Under No Circumstances Should We Believe Shaq Would Have Played Five Games Back-to-Back
Shaquille O'Neal did an interview with CNBC recently. During said interview, the TNT basketball analyst gave his thoughts on LeBron James' recent comments about the lack of rest between the '19-'20 season and this season and how it caused more injuries to star players. Via CNBC:
“When you’re living in a world where 40 million people have been laid off and I’m making $200 million, you won’t get no complaining from me,” O’Neal said. “I’d play back to back to back to back to back,” he added.
“I’m not knocking what anybody said, but me personally, I don’t complain and make excuses, because real people are working their tail off and all we gotta do is train two hours a day and then play a game for two hours at night and make a lot of money ... So my thought process is a little different.”
This is absolutely incredible coming from Shaquille O'Neal, who was infamous for playing his way into shape during the season.
Pointing out it's silly to complain about the situation of NBA players compared to regular people is completely fair, but when Shaq throws in the stuff about not complaining and playing five games back-to-back, well, come on. We all know that's not Shaq.
He appeared in fewer than 75 percent of his teams' games in eight of 19 seasons. He played in 70 or more games in just seven seasons. In 2003, O'Neal famously said, "Since I suffered the injury on company time, why shouldn't I also be able to get surgery and do recovery on company time?"
For people in the general labor force who are working their tails off, that makes a lot of sense. For someone who literally was in the process of making $200 million, it doesn't sound like he'd play in many back-to-back-to-backs.

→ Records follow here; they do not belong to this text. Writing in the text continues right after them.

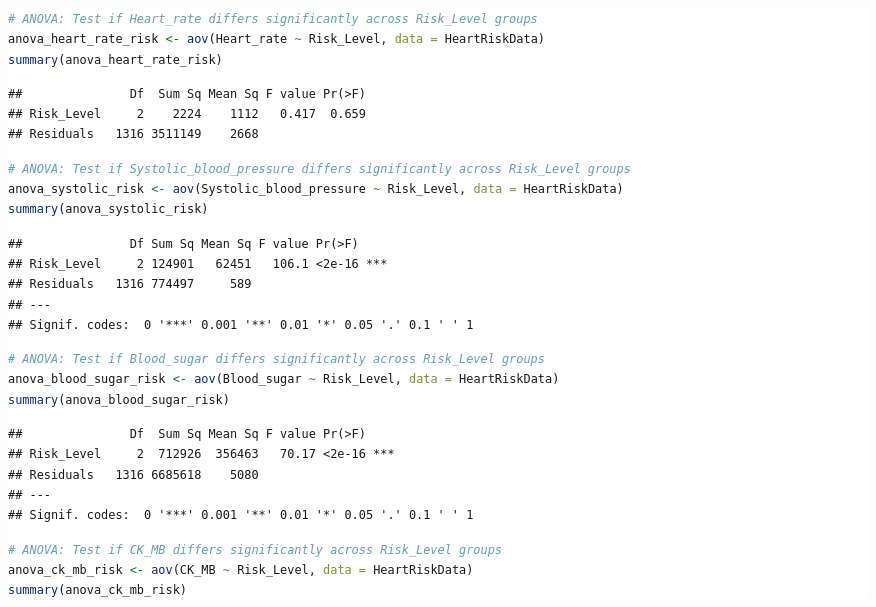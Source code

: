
 ``` r
# ANOVA: Test if Heart_rate differs significantly across Risk_Level groups
anova_heart_rate_risk <- aov(Heart_rate ~ Risk_Level, data = HeartRiskData)
summary(anova_heart_rate_risk)
```

    ##               Df  Sum Sq Mean Sq F value Pr(>F)
    ## Risk_Level     2    2224    1112   0.417  0.659
    ## Residuals   1316 3511149    2668

``` r
# ANOVA: Test if Systolic_blood_pressure differs significantly across Risk_Level groups
anova_systolic_risk <- aov(Systolic_blood_pressure ~ Risk_Level, data = HeartRiskData)
summary(anova_systolic_risk)
```

    ##               Df Sum Sq Mean Sq F value Pr(>F)    
    ## Risk_Level     2 124901   62451   106.1 <2e-16 ***
    ## Residuals   1316 774497     589                   
    ## ---
    ## Signif. codes:  0 '***' 0.001 '**' 0.01 '*' 0.05 '.' 0.1 ' ' 1

``` r
# ANOVA: Test if Blood_sugar differs significantly across Risk_Level groups
anova_blood_sugar_risk <- aov(Blood_sugar ~ Risk_Level, data = HeartRiskData)
summary(anova_blood_sugar_risk)
```

    ##               Df  Sum Sq Mean Sq F value Pr(>F)    
    ## Risk_Level     2  712926  356463   70.17 <2e-16 ***
    ## Residuals   1316 6685618    5080                   
    ## ---
    ## Signif. codes:  0 '***' 0.001 '**' 0.01 '*' 0.05 '.' 0.1 ' ' 1

``` r
# ANOVA: Test if CK_MB differs significantly across Risk_Level groups
anova_ck_mb_risk <- aov(CK_MB ~ Risk_Level, data = HeartRiskData)
summary(anova_ck_mb_risk)
```
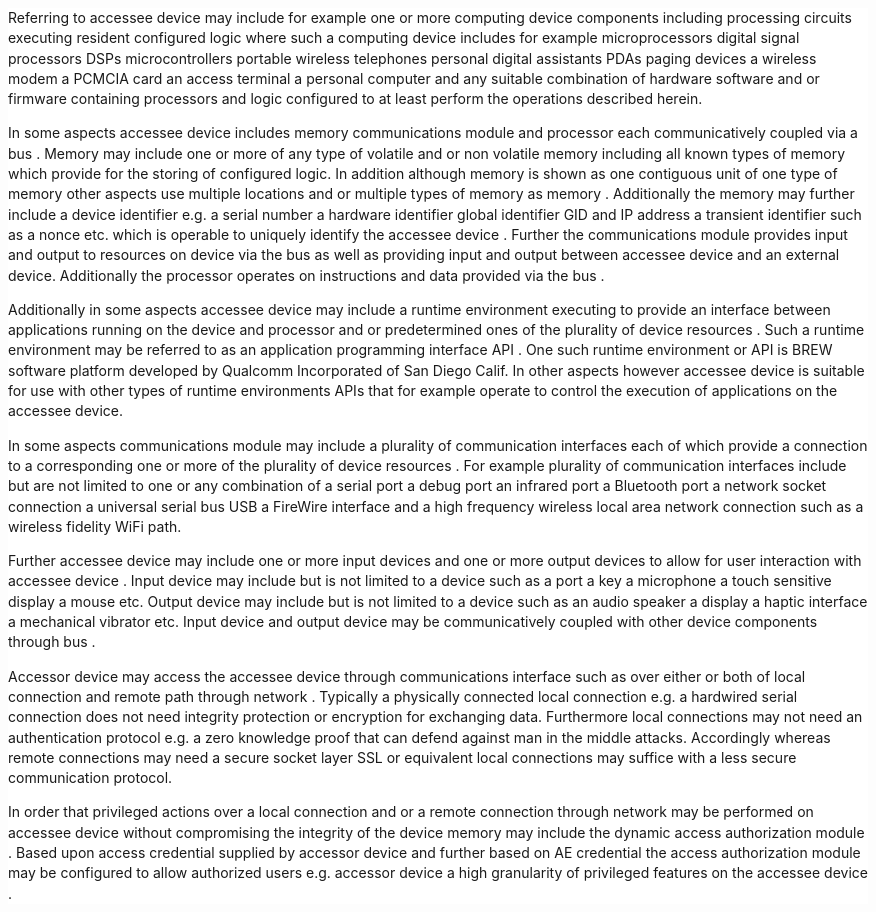 Referring to accessee device may include for example one or more computing device components including processing circuits executing resident configured logic where such a computing device includes for example microprocessors digital signal processors DSPs microcontrollers portable wireless telephones personal digital assistants PDAs paging devices a wireless modem a PCMCIA card an access terminal a personal computer and any suitable combination of hardware software and or firmware containing processors and logic configured to at least perform the operations described herein.

In some aspects accessee device includes memory communications module and processor each communicatively coupled via a bus . Memory may include one or more of any type of volatile and or non volatile memory including all known types of memory which provide for the storing of configured logic. In addition although memory is shown as one contiguous unit of one type of memory other aspects use multiple locations and or multiple types of memory as memory . Additionally the memory may further include a device identifier e.g. a serial number a hardware identifier global identifier GID and IP address a transient identifier such as a nonce etc. which is operable to uniquely identify the accessee device . Further the communications module provides input and output to resources on device via the bus as well as providing input and output between accessee device and an external device. Additionally the processor operates on instructions and data provided via the bus .

Additionally in some aspects accessee device may include a runtime environment executing to provide an interface between applications running on the device and processor and or predetermined ones of the plurality of device resources . Such a runtime environment may be referred to as an application programming interface API . One such runtime environment or API is BREW software platform developed by Qualcomm Incorporated of San Diego Calif. In other aspects however accessee device is suitable for use with other types of runtime environments APIs that for example operate to control the execution of applications on the accessee device.

In some aspects communications module may include a plurality of communication interfaces each of which provide a connection to a corresponding one or more of the plurality of device resources . For example plurality of communication interfaces include but are not limited to one or any combination of a serial port a debug port an infrared port a Bluetooth port a network socket connection a universal serial bus USB a FireWire interface and a high frequency wireless local area network connection such as a wireless fidelity WiFi path.

Further accessee device may include one or more input devices and one or more output devices to allow for user interaction with accessee device . Input device may include but is not limited to a device such as a port a key a microphone a touch sensitive display a mouse etc. Output device may include but is not limited to a device such as an audio speaker a display a haptic interface a mechanical vibrator etc. Input device and output device may be communicatively coupled with other device components through bus .

Accessor device may access the accessee device through communications interface such as over either or both of local connection and remote path through network . Typically a physically connected local connection e.g. a hardwired serial connection does not need integrity protection or encryption for exchanging data. Furthermore local connections may not need an authentication protocol e.g. a zero knowledge proof that can defend against man in the middle attacks. Accordingly whereas remote connections may need a secure socket layer SSL or equivalent local connections may suffice with a less secure communication protocol.

In order that privileged actions over a local connection and or a remote connection through network may be performed on accessee device without compromising the integrity of the device memory may include the dynamic access authorization module . Based upon access credential supplied by accessor device and further based on AE credential the access authorization module may be configured to allow authorized users e.g. accessor device a high granularity of privileged features on the accessee device .
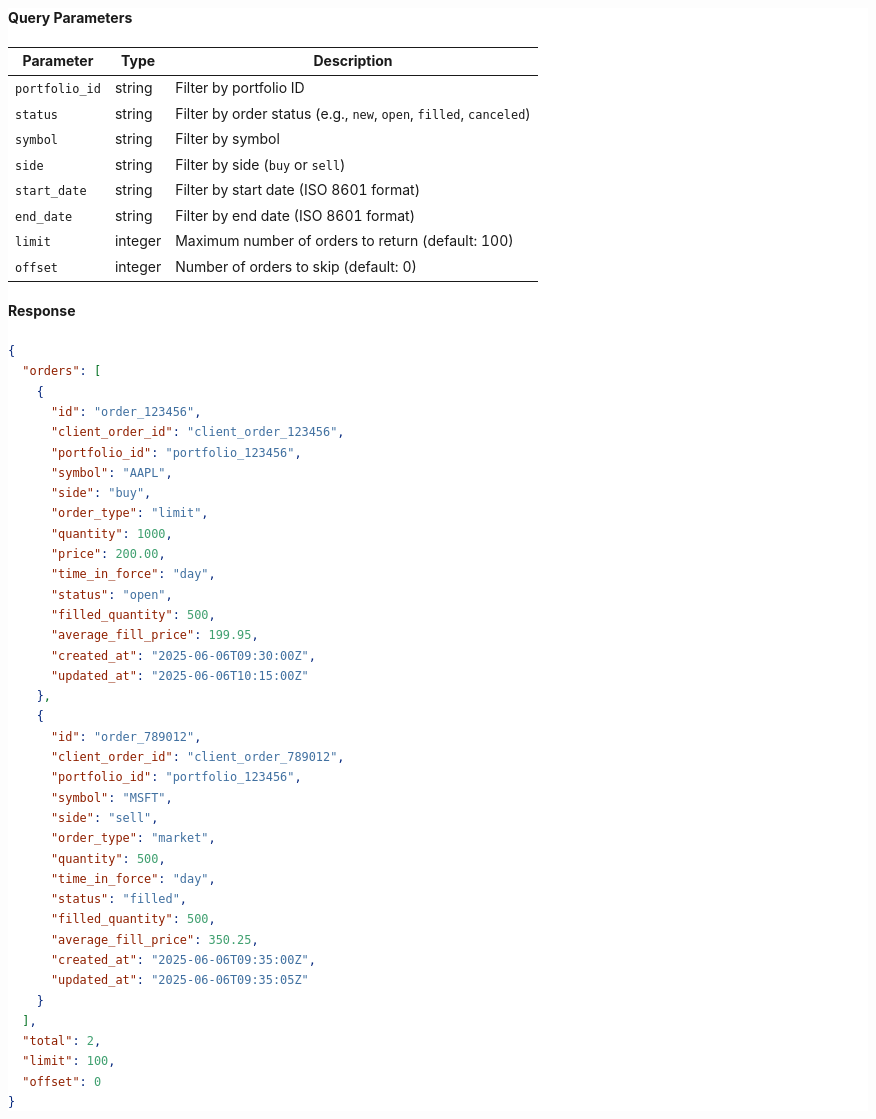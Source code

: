 #### Query Parameters

| Parameter | Type | Description |
|-----------|------|-------------|
| `portfolio_id` | string | Filter by portfolio ID |
| `status` | string | Filter by order status (e.g., `new`, `open`, `filled`, `canceled`) |
| `symbol` | string | Filter by symbol |
| `side` | string | Filter by side (`buy` or `sell`) |
| `start_date` | string | Filter by start date (ISO 8601 format) |
| `end_date` | string | Filter by end date (ISO 8601 format) |
| `limit` | integer | Maximum number of orders to return (default: 100) |
| `offset` | integer | Number of orders to skip (default: 0) |

#### Response

```json
{
  "orders": [
    {
      "id": "order_123456",
      "client_order_id": "client_order_123456",
      "portfolio_id": "portfolio_123456",
      "symbol": "AAPL",
      "side": "buy",
      "order_type": "limit",
      "quantity": 1000,
      "price": 200.00,
      "time_in_force": "day",
      "status": "open",
      "filled_quantity": 500,
      "average_fill_price": 199.95,
      "created_at": "2025-06-06T09:30:00Z",
      "updated_at": "2025-06-06T10:15:00Z"
    },
    {
      "id": "order_789012",
      "client_order_id": "client_order_789012",
      "portfolio_id": "portfolio_123456",
      "symbol": "MSFT",
      "side": "sell",
      "order_type": "market",
      "quantity": 500,
      "time_in_force": "day",
      "status": "filled",
      "filled_quantity": 500,
      "average_fill_price": 350.25,
      "created_at": "2025-06-06T09:35:00Z",
      "updated_at": "2025-06-06T09:35:05Z"
    }
  ],
  "total": 2,
  "limit": 100,
  "offset": 0
}
```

Shaq made $292 million in basketball salary in his career and made over $20 million per season from the '01-'02 season to the '09-'10 season. He missed 298 out of 738 potential regular season games over that nine-season stretch. So he appeared in 60 percent of possible games, which means if they really did play five games back to back, odds are, Shaq missed two of those games.

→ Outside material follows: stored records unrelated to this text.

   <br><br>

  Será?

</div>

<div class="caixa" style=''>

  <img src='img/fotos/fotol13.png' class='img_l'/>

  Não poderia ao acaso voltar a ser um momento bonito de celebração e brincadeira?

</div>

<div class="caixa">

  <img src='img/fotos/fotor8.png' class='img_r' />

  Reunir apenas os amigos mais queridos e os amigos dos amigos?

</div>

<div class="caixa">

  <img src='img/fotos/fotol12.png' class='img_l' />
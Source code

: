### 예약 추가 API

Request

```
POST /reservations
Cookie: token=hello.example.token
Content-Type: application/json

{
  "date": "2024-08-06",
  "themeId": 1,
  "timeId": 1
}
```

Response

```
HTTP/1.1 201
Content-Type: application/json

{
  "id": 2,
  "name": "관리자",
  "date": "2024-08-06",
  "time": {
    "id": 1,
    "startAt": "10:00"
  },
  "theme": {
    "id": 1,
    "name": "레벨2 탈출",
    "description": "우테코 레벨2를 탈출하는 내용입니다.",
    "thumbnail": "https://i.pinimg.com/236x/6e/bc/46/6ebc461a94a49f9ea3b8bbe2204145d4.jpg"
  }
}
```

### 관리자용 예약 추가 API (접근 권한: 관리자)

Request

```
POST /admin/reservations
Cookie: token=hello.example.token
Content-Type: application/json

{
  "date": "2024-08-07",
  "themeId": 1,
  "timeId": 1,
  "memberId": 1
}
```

Not that it would have mattered. He consistently showed up in the postseason playing in the ninth-most playoff games of all-time (216) and won four titles. He's one of the best big men ever and at his peak he was maybe the most dominant physical presence the NBA will ever see.
It's just that he's prone to hyperbole. If the Inside the NBA crew refers to Anthony Davis as "Street Clothes" then they could refer to Shaq as "The Big Wardrobe" for all the times he was at a game and never put on his uniform. Yeah, a young Shaq could have gotten through this season unscathed, but the Shaq that existed in the last three quarters of his historic career probably would have been one of the many stars that LeBron lamenting losing during this postseason.